Chronic kidney disease (CKD) is associated with increased thrombotic events and seems to influence platelet reactivity. Conflicting results have been published on platelet response in CKD patients with stable coronary artery disease. The aim of our study was to investigate the impact of CKD on platelet aggregation in acute coronary syndrome (ACS) patients receiving dual antiplatelet therapy, included the more potent P2Y12 inhibitors.
We enrolled 206 patients with ACS, divided in two groups, according to the presence or the absence of moderate/severe CKD. Platelet aggregation was performed with light transmission aggregometry and results are expressed as percentage of maximum platelet aggregation. High residual platelet reactivity (HRPR) was defined as maximum platelet aggregation more than 59%.

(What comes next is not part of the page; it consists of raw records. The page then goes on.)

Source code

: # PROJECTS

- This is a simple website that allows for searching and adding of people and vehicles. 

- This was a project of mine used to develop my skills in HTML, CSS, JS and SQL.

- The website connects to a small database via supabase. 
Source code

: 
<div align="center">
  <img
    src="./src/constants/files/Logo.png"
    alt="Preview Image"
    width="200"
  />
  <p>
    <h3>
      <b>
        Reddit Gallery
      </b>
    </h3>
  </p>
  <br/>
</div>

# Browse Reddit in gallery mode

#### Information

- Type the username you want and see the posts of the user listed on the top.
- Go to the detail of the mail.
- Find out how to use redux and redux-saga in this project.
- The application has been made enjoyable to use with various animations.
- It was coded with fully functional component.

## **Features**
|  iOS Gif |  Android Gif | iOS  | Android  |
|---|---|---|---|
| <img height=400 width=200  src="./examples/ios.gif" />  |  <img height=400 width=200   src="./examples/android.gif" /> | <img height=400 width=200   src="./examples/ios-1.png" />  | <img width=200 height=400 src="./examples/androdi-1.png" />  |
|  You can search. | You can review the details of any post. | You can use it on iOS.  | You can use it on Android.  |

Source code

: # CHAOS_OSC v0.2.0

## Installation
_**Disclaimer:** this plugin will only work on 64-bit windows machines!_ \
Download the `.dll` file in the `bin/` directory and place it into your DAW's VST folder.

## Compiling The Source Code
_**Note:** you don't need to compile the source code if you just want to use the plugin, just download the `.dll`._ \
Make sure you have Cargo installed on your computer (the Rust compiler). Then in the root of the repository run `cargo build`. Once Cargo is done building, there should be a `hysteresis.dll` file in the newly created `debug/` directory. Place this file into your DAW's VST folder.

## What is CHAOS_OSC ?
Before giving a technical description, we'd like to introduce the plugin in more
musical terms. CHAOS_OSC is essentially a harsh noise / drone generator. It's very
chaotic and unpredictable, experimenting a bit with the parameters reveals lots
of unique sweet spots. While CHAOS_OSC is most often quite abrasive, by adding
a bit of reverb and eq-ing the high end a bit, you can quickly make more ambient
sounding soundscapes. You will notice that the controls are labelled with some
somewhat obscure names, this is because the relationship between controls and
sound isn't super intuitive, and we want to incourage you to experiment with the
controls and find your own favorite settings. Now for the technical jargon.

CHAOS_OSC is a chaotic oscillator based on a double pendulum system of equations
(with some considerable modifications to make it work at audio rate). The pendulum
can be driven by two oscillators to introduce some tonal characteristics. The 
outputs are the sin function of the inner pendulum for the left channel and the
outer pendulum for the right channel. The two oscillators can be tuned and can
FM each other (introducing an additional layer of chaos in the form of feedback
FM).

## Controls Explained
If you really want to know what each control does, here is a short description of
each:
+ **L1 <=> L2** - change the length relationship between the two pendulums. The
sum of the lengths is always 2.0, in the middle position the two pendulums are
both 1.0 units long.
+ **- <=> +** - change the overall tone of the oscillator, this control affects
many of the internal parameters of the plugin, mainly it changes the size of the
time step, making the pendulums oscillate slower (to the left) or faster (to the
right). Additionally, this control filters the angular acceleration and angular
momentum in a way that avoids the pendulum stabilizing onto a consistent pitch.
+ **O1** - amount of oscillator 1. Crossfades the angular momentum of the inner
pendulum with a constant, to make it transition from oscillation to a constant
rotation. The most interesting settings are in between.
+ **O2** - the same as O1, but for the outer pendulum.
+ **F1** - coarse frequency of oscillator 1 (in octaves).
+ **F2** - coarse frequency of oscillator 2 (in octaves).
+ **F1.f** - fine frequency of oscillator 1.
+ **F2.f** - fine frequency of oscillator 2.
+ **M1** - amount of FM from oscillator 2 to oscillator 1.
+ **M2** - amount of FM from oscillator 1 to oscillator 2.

Patients with CKD [estimate glomerular filtration rate (eGFR) < 60 ml/min/1.73 m2, n = 28] were prevalent older, diabetic, had previous coronary revascularization. In these patients, platelet aggregation was significantly higher than in those with eGFR ≥ 60 ml/min/1.73 m2 (ADP 10 μmol/l: 28.46 ± 26.19 vs. 16.64 ± 12.79, P < 0.001; ADP 20 μmol/l: 30.07 ± 25.89 vs. 17.46 ± 12.82, P < 0.001). HRPR was observed in 4.4% of patients, with higher prevalence in those with eGFR less than 60 ml/min/1.73 m2 [21.4 vs. 1.7%, P < 0.001, odds ratio (OR) [95% confidence interval (CI)] = 15.91 (3.71–68.17), P < 0.001]. At multivariate analysis, after correction for baseline confounders, eGFR [adjusted OR (95% CI) = 0.95 (0.91–0.98), P = 0.007], together with the use of clopidogrel [adjusted OR (95% CI) = 23.59 (4.01–138.82), P < 0.001], emerged as determinants of HRPR.
In patients with ACS receiving dual antiplatelet therapy, CKD is associated with an increasing ADP-induced platelet aggregation and higher prevalence of HRPR, which is mainly correlated to clopidogrel use.